La Corte di Appello ha rigettato questo argomento sulla base di un semplice calcolo, avendo cioè ritenuto che il tasso soglia, nel caso di interessi moratori, non è quello proprio degli interessi corrispettivi, in quanto deve essere maggiorato rispetto a quest’ultimo, data la natura di quell’interesse. Con la conseguenza che il tasso soglia, per quel contratto, doveva ritenersi del 13,29 % mentre quello applicato è stato del 12,74 % e dunque inferiore.

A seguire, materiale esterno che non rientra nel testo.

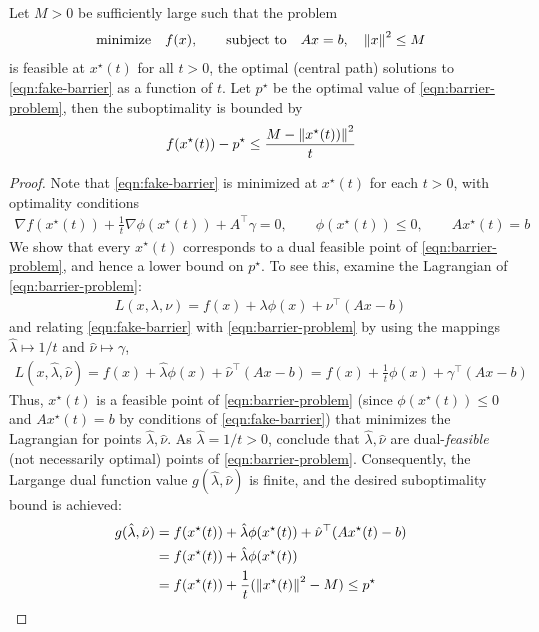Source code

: \documentclass[12pt]{article}
\begin{document}
\begin{theorem}
  Let \(M > 0\) be sufficiently large such that
  the problem
  \begin{align}
    \text{minimize} \quad f(x),
      \qquad \text{subject to} \quad Ax = b, \quad {\left\lVert x\right\rVert}^2 \leq M
      \label{eqn:barrier-problem}
  \end{align}
  is feasible at \(x^\star (t)\) for all \(t > 0\),
  the optimal (central path) solutions
  to \eqref{eqn:fake-barrier} as a function of \(t\).
  Let \(p^\star\) be the optimal value of \eqref{eqn:barrier-problem},
  then the suboptimality is bounded by
  \begin{align*}
    f(x^\star (t)) - p^\star
      \leq \frac{M - {\left\lVert x^\star (t))\right\rVert}^2}{t}
  \end{align*}
\end{theorem}
\begin{proof}
  Note that \eqref{eqn:fake-barrier} is minimized at
  \(x^\star (t)\) for each \(t > 0\), with optimality conditions
  \begin{align*}
    \nabla f(x^\star (t))
        + \frac{1}{t} \nabla \phi(x^\star (t))
        + A^\top \gamma = 0,
      \qquad
      \phi(x^\star (t)) \leq 0,
      \qquad
      Ax^\star (t) = b
  \end{align*}
  We show that every \(x^\star (t)\) corresponds to
  a dual feasible point of \eqref{eqn:barrier-problem},
  and hence a lower bound on \(p^\star\).
  To see this, examine the Lagrangian of \eqref{eqn:barrier-problem}:
  \begin{align*}
    L(x, \lambda, \nu)
      = f(x) + \lambda \phi(x) + \nu^\top (Ax - b)
  \end{align*}
  and relating
  \eqref{eqn:fake-barrier} with \eqref{eqn:barrier-problem}
  by using the mappings
  \(\hat{\lambda} \mapsto 1 / t\)
  and \(\hat{\nu} \mapsto \gamma\),
  \begin{align*}
    L(x, \hat{\lambda}, \hat{\nu})
      = f(x) + \hat{\lambda} \phi(x) + \hat{\nu}^\top (Ax - b)
      = f(x) + \frac{1}{t} \phi(x) + \gamma^\top (Ax - b)
  \end{align*}
  Thus, \(x^\star (t)\)
  is a feasible point of \eqref{eqn:barrier-problem}
  (since \(\phi(x^\star (t)) \leq 0\) and \(A x^\star (t) = b\)
  by conditions of \eqref{eqn:fake-barrier})
  that minimizes the Lagrangian for points \(\hat{\lambda}, \hat{\nu}\).
  As \(\hat{\lambda} = 1/t > 0\), conclude that \(\hat{\lambda}, \hat{\nu}\)
  are dual-\textit{feasible} (not necessarily optimal) points of
  \eqref{eqn:barrier-problem}.
  Consequently, the Largange dual function value
  \(g(\hat{\lambda}, \hat{\nu})\) is finite, and
  the desired suboptimality bound is achieved:
  \begin{align*}
    g(\hat{\lambda}, \hat{\nu})
      &= f(x^\star (t))
          + \hat{\lambda} \phi(x^\star (t))
          + \hat{\nu}^\top (Ax^\star (t) - b) \\
      &= f(x^\star (t)) + \hat{\lambda} \phi(x^\star (t)) \\
      &= f(x^\star (t)) + \frac{1}{t} ({\left\lVert x^\star (t)\right\rVert}^2 - M)
      \leq p^\star
  \end{align*}
\end{proof}
\end{document}

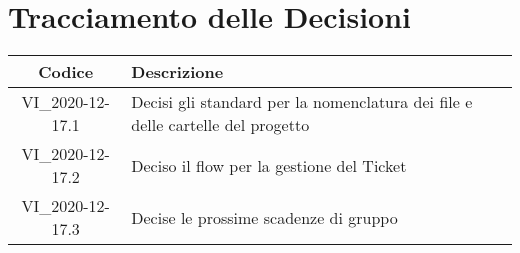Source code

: \section*{Tracciamento delle Decisioni}

\begin{center}
	\begin{longtable}{|c|p{14.5cm}|}
	\hline
	\rowcolor{lighter-grayer}
	\textbf{Codice} & \textbf{Descrizione} \\
	\hline
	\endfirsthead
	\hline
	VI\_2020-12-17.1 & Decisi gli standard per la nomenclatura dei file e delle cartelle del progetto \\
	VI\_2020-12-17.2 & Deciso il flow per la gestione del Ticket \\
	VI\_2020-12-17.3 & Decise le prossime scadenze di gruppo \\
	\hline

	\end{longtable}
\end{center}
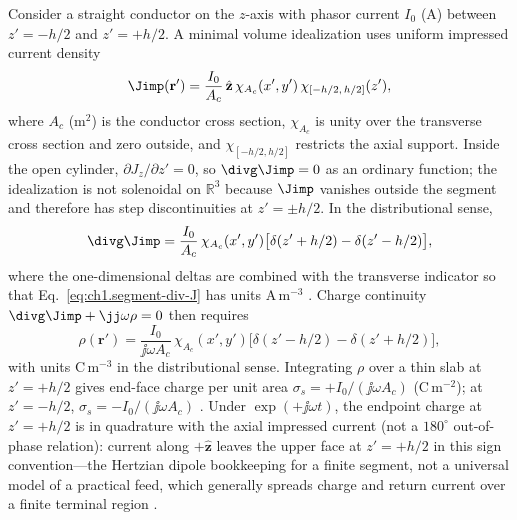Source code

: \begin{example}
\label{ex:ch1.green-dipole-element}
Consider a straight conductor on the $z$-axis with phasor current $I_0$ (A) between $z'=-h/2$ and $z'=+h/2$. A minimal volume idealization uses uniform impressed current density
\[
\Jimp(\mathbf{r}')
=\frac{I_0}{A_c}\,\hat{\mathbf{z}}\,
\chi_{A_c}(x',y')\,\chi_{[-h/2,\,h/2]}(z'),
\]
where $A_c$ (m$^2$) is the conductor cross section, $\chi_{A_c}$ is unity over the transverse cross section and zero outside, and $\chi_{[-h/2,h/2]}$ restricts the axial support. Inside the open cylinder, $\partial J_z/\partial z'=0$, so $\divg\Jimp=0$ as an ordinary function; the idealization is not solenoidal on $\mathbb{R}^3$ because $\Jimp$ vanishes outside the segment and therefore has step discontinuities at $z'=\pm h/2$. In the distributional sense,
\begin{equation}
\label{eq:ch1.segment-div-J}
\divg\Jimp
=\frac{I_0}{A_c}\,\chi_{A_c}(x',y')\bigl[\delta(z'+h/2)-\delta(z'-h/2)\bigr],
\end{equation}
where the one-dimensional deltas are combined with the transverse indicator so that Eq.~\eqref{eq:ch1.segment-div-J} has units A\,m$^{-3}$ \cite{jackson1999,stratton1941}. Charge continuity $\divg\Jimp+\jj\omega\rho=0$ then requires
\begin{equation}
\label{eq:ch1.segment-end-charge}
\rho(\mathbf{r}')
=\frac{I_0}{\jj\omega A_c}\,\chi_{A_c}(x',y')\bigl[\delta(z'-h/2)-\delta(z'+h/2)\bigr],
\end{equation}
with units C\,m$^{-3}$ in the distributional sense. Integrating $\rho$ over a thin slab at $z'=+h/2$ gives end-face charge per unit area $\sigma_s=+I_0/(\jj\omega A_c)$ (C\,m$^{-2}$); at $z'=-h/2$, $\sigma_s=-I_0/(\jj\omega A_c)$ \cite{jackson1999,stratton1941}. Under $\exp(+\jj\omega t)$, the endpoint charge at $z'=+h/2$ is in quadrature with the axial impressed current (not a $180^\circ$ out-of-phase relation): current along $+\hat{\mathbf{z}}$ leaves the upper face at $z'=+h/2$ in this sign convention---the Hertzian dipole bookkeeping for a finite segment, not a universal model of a practical feed, which generally spreads charge and return current over a finite terminal region \cite{stratton1941,jackson1999}.


\end{example}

La ricorrente contesta questa ratio, sostenendo che la maggiorazione non va applicata. Il motivo è fondato.
Infatti, è principio stabilito dalle Sezioni Unite di questa Corte (n. 19597/ 2020) che il tasso soglia per gli interessi moratori, come individuato dai decreti ministeriali, che si basano su una rilevazione statistica, è diverso da quello per gli interessi corrispettivi, rispetto al quale contiene una maggiorazione di punti percentuale.
Nel caso in cui i decreti ministeriali non diano alcuna indicazione della suddetta maggiorazione, cosa che è avvenuta a partire soltanto dal dm 25 marzo 2003, il termine di confronto è il TEGM (p. 17).
E dunque per il periodo antecedente il 25.3.2003, o meglio per i contratti antecedenti quella data, poiché i decreti ministeriali non hanno rilevato il tasso di mora, mediamente applicato, deve farsi riferimento al TEGM, mentre la maggiorazione del 2,1 %, supposta dal giudice di merito, si applica solo ai contratti conclusi dall’1.4.2003, ossia dalla data successiva al primo dei decreti ministeriali che ha rilevato il tasso di mora mediamente applicato ed indicato la maggiorazione.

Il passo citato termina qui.